[Task requirements] State only how many lines of the records contain the string "yourself".

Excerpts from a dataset
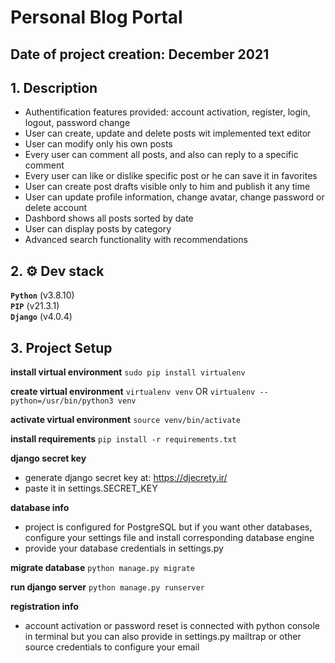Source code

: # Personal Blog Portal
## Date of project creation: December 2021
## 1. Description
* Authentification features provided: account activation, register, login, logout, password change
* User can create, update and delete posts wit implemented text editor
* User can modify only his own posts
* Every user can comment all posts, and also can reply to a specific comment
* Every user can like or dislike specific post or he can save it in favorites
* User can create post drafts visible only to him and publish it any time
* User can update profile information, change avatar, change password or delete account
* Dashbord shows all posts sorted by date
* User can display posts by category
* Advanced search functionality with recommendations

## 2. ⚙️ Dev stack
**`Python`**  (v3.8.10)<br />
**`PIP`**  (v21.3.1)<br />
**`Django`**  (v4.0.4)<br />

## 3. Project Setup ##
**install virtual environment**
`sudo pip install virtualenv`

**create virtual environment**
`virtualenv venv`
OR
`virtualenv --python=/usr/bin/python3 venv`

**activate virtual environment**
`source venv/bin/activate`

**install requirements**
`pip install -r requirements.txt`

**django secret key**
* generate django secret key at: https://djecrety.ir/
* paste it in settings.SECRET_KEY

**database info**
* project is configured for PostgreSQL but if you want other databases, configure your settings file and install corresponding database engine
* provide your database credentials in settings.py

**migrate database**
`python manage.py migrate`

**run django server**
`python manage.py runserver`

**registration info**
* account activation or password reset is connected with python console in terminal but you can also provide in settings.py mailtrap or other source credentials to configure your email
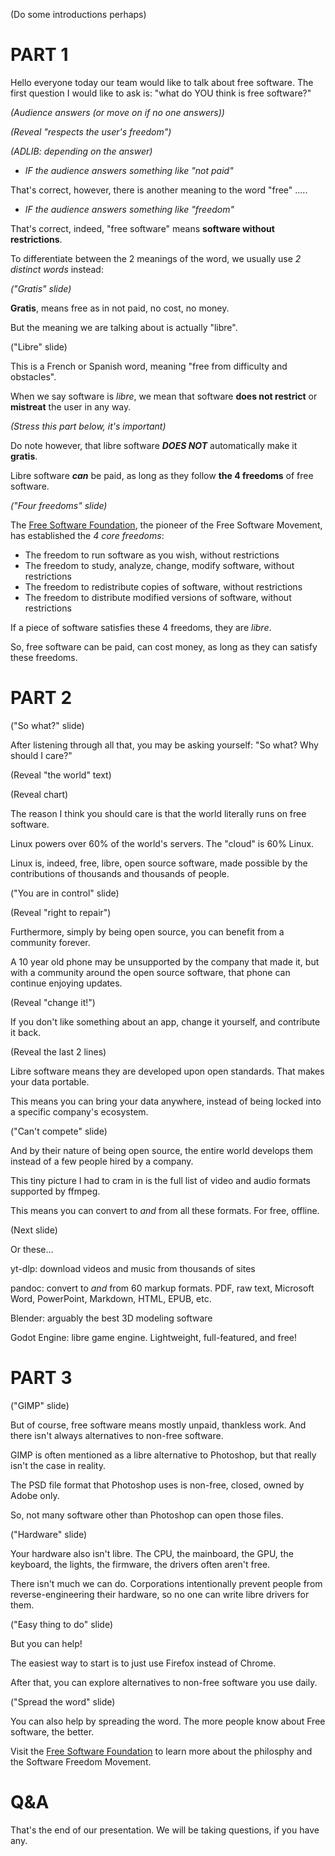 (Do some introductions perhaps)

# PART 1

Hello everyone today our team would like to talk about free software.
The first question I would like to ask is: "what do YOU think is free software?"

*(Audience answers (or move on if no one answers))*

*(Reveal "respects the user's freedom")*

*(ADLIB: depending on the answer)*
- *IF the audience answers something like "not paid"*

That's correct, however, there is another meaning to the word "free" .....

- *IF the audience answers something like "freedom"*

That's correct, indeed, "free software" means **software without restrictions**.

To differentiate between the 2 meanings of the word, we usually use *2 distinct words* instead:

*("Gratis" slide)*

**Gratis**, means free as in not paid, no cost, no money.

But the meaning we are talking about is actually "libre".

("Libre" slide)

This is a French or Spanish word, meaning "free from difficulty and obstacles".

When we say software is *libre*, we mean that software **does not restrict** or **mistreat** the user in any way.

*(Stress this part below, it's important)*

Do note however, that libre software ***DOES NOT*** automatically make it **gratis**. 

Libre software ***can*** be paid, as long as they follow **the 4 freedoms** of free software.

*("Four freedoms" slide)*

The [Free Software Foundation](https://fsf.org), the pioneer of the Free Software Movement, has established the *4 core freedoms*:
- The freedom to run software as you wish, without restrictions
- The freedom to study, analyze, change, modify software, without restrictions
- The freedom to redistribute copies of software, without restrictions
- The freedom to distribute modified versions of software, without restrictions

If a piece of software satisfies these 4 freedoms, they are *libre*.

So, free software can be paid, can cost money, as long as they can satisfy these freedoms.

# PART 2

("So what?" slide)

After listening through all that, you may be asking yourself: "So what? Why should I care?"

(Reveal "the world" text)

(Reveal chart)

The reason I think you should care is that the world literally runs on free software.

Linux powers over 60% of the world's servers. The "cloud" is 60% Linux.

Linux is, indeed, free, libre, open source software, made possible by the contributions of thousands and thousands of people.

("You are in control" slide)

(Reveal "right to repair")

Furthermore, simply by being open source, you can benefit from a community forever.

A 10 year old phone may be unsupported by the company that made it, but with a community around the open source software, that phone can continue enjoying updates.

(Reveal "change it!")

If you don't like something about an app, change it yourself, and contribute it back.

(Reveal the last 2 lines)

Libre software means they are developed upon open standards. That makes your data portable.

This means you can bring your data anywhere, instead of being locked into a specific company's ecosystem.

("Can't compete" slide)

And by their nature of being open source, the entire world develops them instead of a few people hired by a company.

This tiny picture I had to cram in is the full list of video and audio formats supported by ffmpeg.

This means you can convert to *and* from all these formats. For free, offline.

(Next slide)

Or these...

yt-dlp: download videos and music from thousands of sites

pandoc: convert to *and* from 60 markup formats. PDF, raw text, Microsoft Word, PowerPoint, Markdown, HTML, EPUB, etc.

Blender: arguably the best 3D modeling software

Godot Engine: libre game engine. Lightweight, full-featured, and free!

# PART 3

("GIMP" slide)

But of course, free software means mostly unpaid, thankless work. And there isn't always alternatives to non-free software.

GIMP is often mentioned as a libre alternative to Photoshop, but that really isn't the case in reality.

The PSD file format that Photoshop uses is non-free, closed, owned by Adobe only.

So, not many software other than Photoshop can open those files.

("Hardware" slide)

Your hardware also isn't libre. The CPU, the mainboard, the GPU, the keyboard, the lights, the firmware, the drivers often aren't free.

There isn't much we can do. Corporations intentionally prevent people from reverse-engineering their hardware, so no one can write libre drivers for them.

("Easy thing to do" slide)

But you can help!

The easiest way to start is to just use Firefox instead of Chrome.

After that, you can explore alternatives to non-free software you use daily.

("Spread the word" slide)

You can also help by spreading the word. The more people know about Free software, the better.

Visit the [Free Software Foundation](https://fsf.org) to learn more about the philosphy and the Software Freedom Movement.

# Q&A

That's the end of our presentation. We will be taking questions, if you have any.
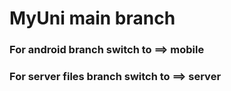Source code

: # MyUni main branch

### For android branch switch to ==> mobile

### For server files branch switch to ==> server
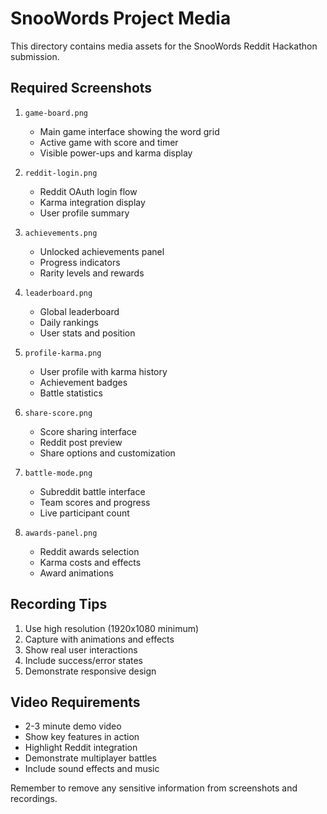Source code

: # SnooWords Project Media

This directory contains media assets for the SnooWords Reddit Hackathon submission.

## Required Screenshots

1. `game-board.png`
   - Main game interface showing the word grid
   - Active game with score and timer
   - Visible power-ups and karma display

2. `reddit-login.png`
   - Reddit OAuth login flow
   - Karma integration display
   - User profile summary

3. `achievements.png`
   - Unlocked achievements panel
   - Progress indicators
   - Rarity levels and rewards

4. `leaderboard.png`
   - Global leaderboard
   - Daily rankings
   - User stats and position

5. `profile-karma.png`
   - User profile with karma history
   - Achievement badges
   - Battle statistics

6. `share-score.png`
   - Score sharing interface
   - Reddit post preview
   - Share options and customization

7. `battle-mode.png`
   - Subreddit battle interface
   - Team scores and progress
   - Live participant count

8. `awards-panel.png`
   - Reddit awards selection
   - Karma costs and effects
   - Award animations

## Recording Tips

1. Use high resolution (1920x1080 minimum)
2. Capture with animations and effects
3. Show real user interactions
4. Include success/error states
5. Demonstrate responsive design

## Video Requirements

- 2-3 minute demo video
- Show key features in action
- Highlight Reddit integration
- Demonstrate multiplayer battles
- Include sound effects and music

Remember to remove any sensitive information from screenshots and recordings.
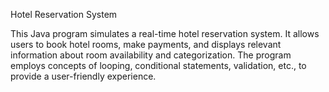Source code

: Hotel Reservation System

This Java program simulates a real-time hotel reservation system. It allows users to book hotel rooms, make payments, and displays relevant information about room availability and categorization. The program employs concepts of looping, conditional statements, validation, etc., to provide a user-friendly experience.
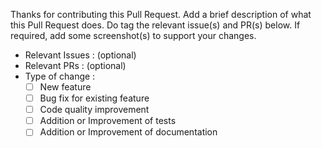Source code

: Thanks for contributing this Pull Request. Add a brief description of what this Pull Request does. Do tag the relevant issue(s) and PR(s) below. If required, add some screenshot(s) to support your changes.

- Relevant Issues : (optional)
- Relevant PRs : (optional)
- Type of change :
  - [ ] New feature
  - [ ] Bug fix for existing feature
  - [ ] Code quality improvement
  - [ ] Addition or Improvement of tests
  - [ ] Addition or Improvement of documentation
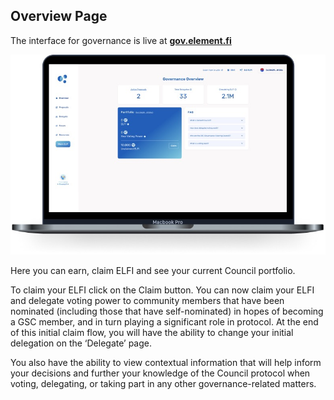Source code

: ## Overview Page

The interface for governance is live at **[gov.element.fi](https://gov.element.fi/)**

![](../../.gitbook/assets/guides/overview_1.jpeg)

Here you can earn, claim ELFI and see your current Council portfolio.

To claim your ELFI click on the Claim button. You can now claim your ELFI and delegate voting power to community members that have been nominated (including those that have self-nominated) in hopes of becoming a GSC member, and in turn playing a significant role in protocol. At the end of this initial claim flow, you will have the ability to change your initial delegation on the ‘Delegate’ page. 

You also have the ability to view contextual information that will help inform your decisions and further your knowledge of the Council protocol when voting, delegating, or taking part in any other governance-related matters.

[Answer space] 2